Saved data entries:
Segment Open

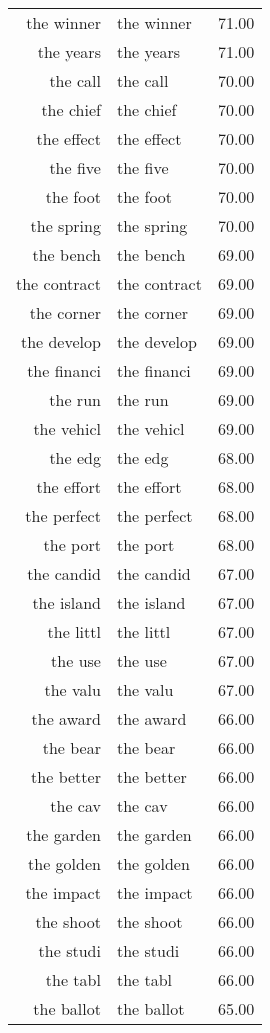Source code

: \begin{table}[ht]
\begin{tabular}{rlr}
  the winner & the winner & 71.00 \\ 
  the years & the years & 71.00 \\ 
  the call & the call & 70.00 \\ 
  the chief & the chief & 70.00 \\ 
  the effect & the effect & 70.00 \\ 
  the five & the five & 70.00 \\ 
  the foot & the foot & 70.00 \\ 
  the spring & the spring & 70.00 \\ 
  the bench & the bench & 69.00 \\ 
  the contract & the contract & 69.00 \\ 
  the corner & the corner & 69.00 \\ 
  the develop & the develop & 69.00 \\ 
  the financi & the financi & 69.00 \\ 
  the run & the run & 69.00 \\ 
  the vehicl & the vehicl & 69.00 \\ 
  the edg & the edg & 68.00 \\ 
  the effort & the effort & 68.00 \\ 
  the perfect & the perfect & 68.00 \\ 
  the port & the port & 68.00 \\ 
  the candid & the candid & 67.00 \\ 
  the island & the island & 67.00 \\ 
  the littl & the littl & 67.00 \\ 
  the use & the use & 67.00 \\ 
  the valu & the valu & 67.00 \\ 
  the award & the award & 66.00 \\ 
  the bear & the bear & 66.00 \\ 
  the better & the better & 66.00 \\ 
  the cav & the cav & 66.00 \\ 
  the garden & the garden & 66.00 \\ 
  the golden & the golden & 66.00 \\ 
  the impact & the impact & 66.00 \\ 
  the shoot & the shoot & 66.00 \\ 
  the studi & the studi & 66.00 \\ 
  the tabl & the tabl & 66.00 \\ 
  the ballot & the ballot & 65.00 \\ 

\end{tabular}
\end{table}
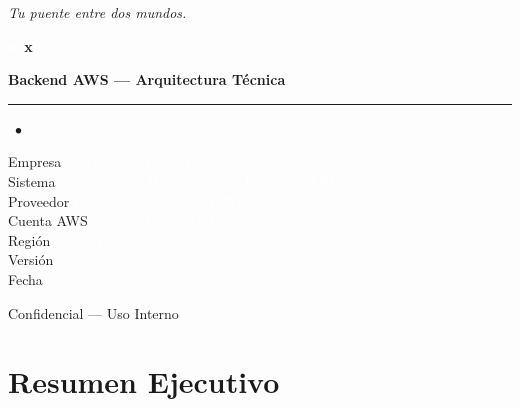 \documentclass[12pt,a4paper]{article}
\begin{document}
\begin{titlepage}
  \pagecolor{nexoBlack}
  \color{white}
  \centering
  \vspace*{3cm}

  {\large\textcolor{nexoSlate}\itshape Tu puente entre dos mundos.\par}
  \vspace{1.2cm}

  {\fontsize{52}{56}\selectfont\bfseries
    \textcolor{white}{ne}\textcolor{nexoCyan}{x}\textcolor{white}{o}\par}
  \vspace{0.4cm}
  {\LARGE\bfseries Backend AWS --- Arquitectura Técnica\par}

  \vspace{1.8cm}
  \textcolor{nexoCyan}{\rule{0.55\textwidth}{1.5pt}}%
  \textcolor{nexoCyan}{\large\ $\bullet$}\par

  \vspace{1.5cm}
  {\large
    \textcolor{nexoSlate}{Empresa}\quad\textcolor{white}{nexo courier (Costa Rica)} \\[0.5em]
    \textcolor{nexoSlate}{Sistema}\quad\textcolor{white}{Autenticación, Base de Datos, Pedidos y API} \\[0.5em]
    \textcolor{nexoSlate}{Proveedor}\quad\textcolor{white}{Amazon Web Services (AWS)} \\[0.5em]
    \textcolor{nexoSlate}{Cuenta AWS}\quad\textcolor{white}{nexo-prod (769953010359)} \\[0.5em]
    \textcolor{nexoSlate}{Región}\quad\textcolor{white}{us-east-1} \\[0.5em]
    \textcolor{nexoSlate}{Versión}\quad\textcolor{white}{3.0} \\[0.5em]
    \textcolor{nexoSlate}{Fecha}\quad\textcolor{white}{Mayo 2026}
  }

  \vfill
  {\small\textcolor{nexoSlate}{Confidencial --- Uso Interno}}
\end{titlepage}

\pagecolor{white}
\color{black}

\tableofcontents
\newpage

\section{Resumen Ejecutivo}
\end{document}
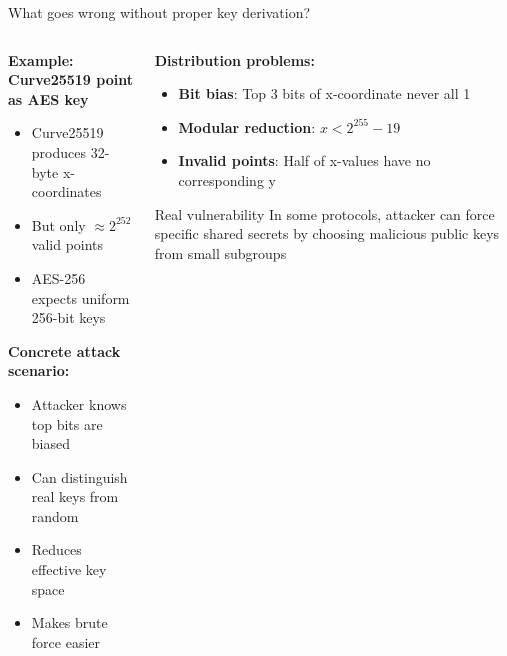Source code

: \documentclass[aspectratio=169, lualatex, handout]{beamer}
\begin{document}
\begin{frame}{What goes wrong without proper key derivation?}
	\begin{columns}[c]
		\begin{column}{0.5\textwidth}
			\textbf{Example: Curve25519 point as AES key}
			\begin{itemize}
				\item Curve25519 produces 32-byte x-coordinates
				\item But only $\approx 2^{252}$ valid points
				\item AES-256 expects uniform 256-bit keys
			\end{itemize}
			\textbf{Concrete attack scenario:}
			\begin{itemize}
				\item Attacker knows top bits are biased
				\item Can distinguish real keys from random
				\item Reduces effective key space
				\item Makes brute force easier
			\end{itemize}
		\end{column}
		\begin{column}{0.5\textwidth}
			\textbf{Distribution problems:}
			\begin{itemize}
				\item \textbf{Bit bias}: Top 3 bits of x-coordinate never all 1
				\item \textbf{Modular reduction}: $x < 2^{255} - 19$
				\item \textbf{Invalid points}: Half of x-values have no corresponding y
			\end{itemize}
			\begin{alertblock}{Real vulnerability}
				In some protocols, attacker can force specific shared secrets by choosing malicious public keys from small subgroups
			\end{alertblock}
		\end{column}
	\end{columns}
\end{frame}
\end{document}

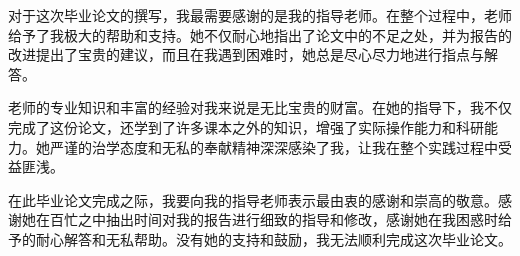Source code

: 对于这次毕业论文的撰写，我最需要感谢的是我的指导老师。在整个过程中，老师给予了我极大的帮助和支持。她不仅耐心地指出了论文中的不足之处，并为报告的改进提出了宝贵的建议，而且在我遇到困难时，她总是尽心尽力地进行指点与解答。

老师的专业知识和丰富的经验对我来说是无比宝贵的财富。在她的指导下，我不仅完成了这份论文，还学到了许多课本之外的知识，增强了实际操作能力和科研能力。她严谨的治学态度和无私的奉献精神深深感染了我，让我在整个实践过程中受益匪浅。

在此毕业论文完成之际，我要向我的指导老师表示最由衷的感谢和崇高的敬意。感谢她在百忙之中抽出时间对我的报告进行细致的指导和修改，感谢她在我困惑时给予的耐心解答和无私帮助。没有她的支持和鼓励，我无法顺利完成这次毕业论文。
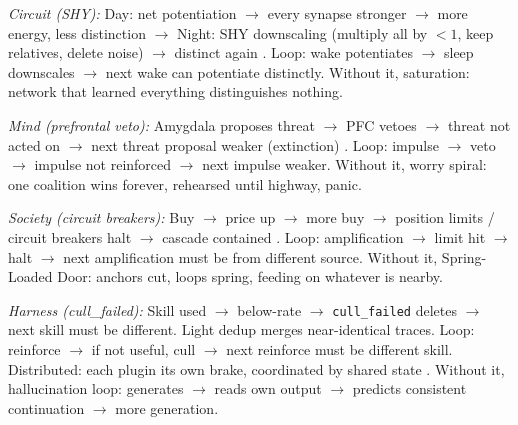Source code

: \documentclass[11pt]{article}
\begin{document}
\textit{Circuit (SHY):} Day: net potentiation $\to$\allowbreak{} every synapse stronger $\to$\allowbreak{} more energy, less distinction $\to$\allowbreak{} Night: SHY downscaling (multiply all by $<1$, keep relatives, delete noise) $\to$\allowbreak{} distinct again \citep{tononi2014}. Loop: wake potentiates $\to$\allowbreak{} sleep downscales $\to$\allowbreak{} next wake can potentiate distinctly. Without it, saturation: network that learned everything distinguishes nothing.

\textit{Mind (prefrontal veto):} Amygdala proposes threat $\to$\allowbreak{} PFC vetoes $\to$\allowbreak{} threat not acted on $\to$\allowbreak{} next threat proposal weaker (extinction) \citep{seth2021}. Loop: impulse $\to$\allowbreak{} veto $\to$\allowbreak{} impulse not reinforced $\to$\allowbreak{} next impulse weaker. Without it, worry spiral: one coalition wins forever, rehearsed until highway, panic.

\textit{Society (circuit breakers):} Buy $\to$\allowbreak{} price up $\to$\allowbreak{} more buy $\to$\allowbreak{} position limits / circuit breakers halt $\to$\allowbreak{} cascade contained \citep{soros1987}. Loop: amplification $\to$\allowbreak{} limit hit $\to$\allowbreak{} halt $\to$\allowbreak{} next amplification must be from different source. Without it, Spring-Loaded Door: anchors cut, loops spring, feeding on whatever is nearby.

\textit{Harness (cull\_failed):} Skill used $\to$\allowbreak{} below-rate $\to$\allowbreak{} \texttt{cull\_failed} deletes $\to$\allowbreak{} next skill must be different. Light dedup merges near-identical traces. Loop: reinforce $\to$\allowbreak{} if not useful, cull $\to$\allowbreak{} next reinforce must be different skill. Distributed: each plugin its own brake, coordinated by shared state \citep{lin2026ahe}. Without it, hallucination loop: generates $\to$\allowbreak{} reads own output $\to$\allowbreak{} predicts consistent continuation $\to$\allowbreak{} more generation.
\end{document}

Segment Closed

WHAT THE TASK ASKS
Find every line in the records above that holds the word "pagecolor", and copy each one.

ANSWER BELOW
  \pagecolor{nexoBlack}
\pagecolor{white}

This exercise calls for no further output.